* [Work request]
With the records below as input, work out how many lines include the word "image". Give only the number.

[Items listed in a dataset]
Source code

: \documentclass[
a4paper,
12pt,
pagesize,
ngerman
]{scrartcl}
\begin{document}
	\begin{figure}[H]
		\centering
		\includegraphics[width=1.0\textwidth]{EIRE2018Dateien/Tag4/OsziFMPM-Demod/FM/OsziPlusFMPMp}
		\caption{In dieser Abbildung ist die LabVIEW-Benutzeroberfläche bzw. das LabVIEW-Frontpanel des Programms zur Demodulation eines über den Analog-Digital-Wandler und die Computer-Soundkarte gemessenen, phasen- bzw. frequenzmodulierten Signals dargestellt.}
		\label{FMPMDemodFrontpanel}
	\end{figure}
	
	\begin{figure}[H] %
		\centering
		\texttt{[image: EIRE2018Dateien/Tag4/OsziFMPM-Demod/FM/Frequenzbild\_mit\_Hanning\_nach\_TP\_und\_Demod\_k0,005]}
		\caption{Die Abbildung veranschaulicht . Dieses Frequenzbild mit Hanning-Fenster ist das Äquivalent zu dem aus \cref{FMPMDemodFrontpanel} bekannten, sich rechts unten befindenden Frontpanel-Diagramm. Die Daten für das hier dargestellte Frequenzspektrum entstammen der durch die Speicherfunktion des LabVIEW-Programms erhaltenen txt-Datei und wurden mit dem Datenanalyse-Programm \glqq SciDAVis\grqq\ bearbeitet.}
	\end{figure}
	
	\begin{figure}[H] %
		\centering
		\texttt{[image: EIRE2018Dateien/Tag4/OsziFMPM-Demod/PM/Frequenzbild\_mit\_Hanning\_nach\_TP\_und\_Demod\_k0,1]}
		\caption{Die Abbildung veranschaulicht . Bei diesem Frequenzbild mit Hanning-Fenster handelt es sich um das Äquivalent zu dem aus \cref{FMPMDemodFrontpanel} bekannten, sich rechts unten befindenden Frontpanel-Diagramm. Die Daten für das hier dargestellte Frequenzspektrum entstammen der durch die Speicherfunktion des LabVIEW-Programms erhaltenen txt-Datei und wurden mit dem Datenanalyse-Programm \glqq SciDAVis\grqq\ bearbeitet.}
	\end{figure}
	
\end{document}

* [Result of the exercise]
2